In the latest episode of his ongoing series, Things You Might Not Know, YouTube personality Tom Scott explains the curious history of Spijkenisse bridges:
When the European Central Bank was first designing the Euro back in 2002, it decided to put bridges on bank notes as a symbol of the link between all E.U. countries. The only problem was that there were 12 E.U. member nations at the time, but only seven bank notes. So they hired Austrian designer Robert Kalina to come up with seven fictional bridges to put on every European note. Now no one could be offended by exclusion.

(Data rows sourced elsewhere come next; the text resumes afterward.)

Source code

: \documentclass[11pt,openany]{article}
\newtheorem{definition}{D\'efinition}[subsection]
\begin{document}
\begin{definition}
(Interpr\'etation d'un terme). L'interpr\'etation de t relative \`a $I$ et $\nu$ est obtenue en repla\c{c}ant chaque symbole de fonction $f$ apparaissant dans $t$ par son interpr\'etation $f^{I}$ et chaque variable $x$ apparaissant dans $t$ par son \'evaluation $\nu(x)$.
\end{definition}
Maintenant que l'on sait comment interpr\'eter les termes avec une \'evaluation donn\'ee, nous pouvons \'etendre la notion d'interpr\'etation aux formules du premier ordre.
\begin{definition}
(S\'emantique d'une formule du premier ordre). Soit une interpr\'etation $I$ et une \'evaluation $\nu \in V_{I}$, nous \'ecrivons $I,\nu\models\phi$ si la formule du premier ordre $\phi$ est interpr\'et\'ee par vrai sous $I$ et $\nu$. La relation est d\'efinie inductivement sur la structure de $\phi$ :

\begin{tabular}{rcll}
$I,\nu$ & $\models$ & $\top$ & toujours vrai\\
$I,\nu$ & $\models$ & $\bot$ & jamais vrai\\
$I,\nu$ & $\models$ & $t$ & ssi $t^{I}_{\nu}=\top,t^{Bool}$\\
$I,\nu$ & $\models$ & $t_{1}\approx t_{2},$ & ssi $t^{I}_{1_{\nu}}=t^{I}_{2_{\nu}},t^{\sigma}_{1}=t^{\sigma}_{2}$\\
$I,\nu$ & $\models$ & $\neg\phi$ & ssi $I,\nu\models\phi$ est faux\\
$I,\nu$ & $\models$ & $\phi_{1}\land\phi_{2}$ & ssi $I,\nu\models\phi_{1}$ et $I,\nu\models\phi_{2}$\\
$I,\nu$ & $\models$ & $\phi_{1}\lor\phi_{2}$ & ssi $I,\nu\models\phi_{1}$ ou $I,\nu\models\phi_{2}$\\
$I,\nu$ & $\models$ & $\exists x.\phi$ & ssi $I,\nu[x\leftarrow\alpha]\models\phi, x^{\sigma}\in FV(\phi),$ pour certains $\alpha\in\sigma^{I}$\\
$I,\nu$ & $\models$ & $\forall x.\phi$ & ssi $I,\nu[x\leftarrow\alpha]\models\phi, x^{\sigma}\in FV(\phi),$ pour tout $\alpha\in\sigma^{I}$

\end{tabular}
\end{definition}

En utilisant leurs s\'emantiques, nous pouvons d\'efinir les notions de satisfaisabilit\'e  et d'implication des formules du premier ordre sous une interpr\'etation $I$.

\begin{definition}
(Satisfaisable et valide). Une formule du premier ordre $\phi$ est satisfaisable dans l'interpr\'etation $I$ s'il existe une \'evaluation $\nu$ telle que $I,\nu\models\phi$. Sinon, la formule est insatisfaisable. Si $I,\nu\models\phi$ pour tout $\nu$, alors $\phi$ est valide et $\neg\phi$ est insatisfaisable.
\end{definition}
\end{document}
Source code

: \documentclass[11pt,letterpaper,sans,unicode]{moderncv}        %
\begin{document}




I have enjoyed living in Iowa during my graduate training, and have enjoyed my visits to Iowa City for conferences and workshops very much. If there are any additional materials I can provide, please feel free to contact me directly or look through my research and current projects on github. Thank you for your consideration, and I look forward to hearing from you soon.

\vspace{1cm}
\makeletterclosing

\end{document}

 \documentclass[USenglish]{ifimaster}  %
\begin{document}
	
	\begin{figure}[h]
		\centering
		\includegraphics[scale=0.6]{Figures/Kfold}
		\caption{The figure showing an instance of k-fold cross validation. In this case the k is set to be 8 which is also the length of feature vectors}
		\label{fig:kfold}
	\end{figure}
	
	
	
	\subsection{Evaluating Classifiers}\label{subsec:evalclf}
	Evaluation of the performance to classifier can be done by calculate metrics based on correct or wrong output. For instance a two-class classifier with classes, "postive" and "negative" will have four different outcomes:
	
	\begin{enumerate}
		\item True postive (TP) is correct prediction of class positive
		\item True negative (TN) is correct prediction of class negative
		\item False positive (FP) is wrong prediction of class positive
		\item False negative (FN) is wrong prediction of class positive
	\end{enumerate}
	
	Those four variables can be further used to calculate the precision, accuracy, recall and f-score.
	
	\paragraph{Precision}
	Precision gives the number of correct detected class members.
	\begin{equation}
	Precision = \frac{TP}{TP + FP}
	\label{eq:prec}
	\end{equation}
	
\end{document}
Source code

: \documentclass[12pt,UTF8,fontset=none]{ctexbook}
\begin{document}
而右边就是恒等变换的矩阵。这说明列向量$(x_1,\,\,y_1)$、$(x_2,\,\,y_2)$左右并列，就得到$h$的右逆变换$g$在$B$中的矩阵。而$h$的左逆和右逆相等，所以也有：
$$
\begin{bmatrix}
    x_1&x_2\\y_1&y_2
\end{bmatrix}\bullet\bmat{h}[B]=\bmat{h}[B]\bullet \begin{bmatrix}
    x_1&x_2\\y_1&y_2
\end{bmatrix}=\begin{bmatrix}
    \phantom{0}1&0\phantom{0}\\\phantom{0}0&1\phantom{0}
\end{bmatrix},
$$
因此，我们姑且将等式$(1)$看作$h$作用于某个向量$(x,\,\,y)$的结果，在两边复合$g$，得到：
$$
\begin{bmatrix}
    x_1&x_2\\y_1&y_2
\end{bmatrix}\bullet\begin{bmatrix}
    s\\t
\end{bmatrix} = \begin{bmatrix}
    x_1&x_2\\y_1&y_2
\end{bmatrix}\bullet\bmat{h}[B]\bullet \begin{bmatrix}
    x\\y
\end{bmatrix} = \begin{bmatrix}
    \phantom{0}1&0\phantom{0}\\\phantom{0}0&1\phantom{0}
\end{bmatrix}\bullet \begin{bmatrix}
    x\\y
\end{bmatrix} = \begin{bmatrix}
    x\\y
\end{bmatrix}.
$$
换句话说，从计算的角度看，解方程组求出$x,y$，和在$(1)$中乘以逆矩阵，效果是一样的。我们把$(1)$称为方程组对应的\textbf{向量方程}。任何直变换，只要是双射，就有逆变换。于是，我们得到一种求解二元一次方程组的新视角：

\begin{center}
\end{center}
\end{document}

Kalina did a good job. He designed each bridge's style to reflect a different period in architecture, from the Classical and Romanesque architecture of the 5- and 10-Euro notes, to the Art Nouveau and Modern styles of the 200- and 500-Euro bills, respectively. These bridges were sort of abstract, designed with weird lines and vibrant colors that played well on print, but that's okay: it's not like these bridges were ever going to be built. Except Spijkenisse did! The town hired artist Robin Stam to bring the bridges to life in 2011, single-handedly claiming all of the Euro's imaginary bridges for the Dutch.
I'm inspired. Anyone else want Washington, D.C., to take a page out of Spijkenisse's book and build a real-life version of the dollar bill's cyclops-capped Freemason pyramid?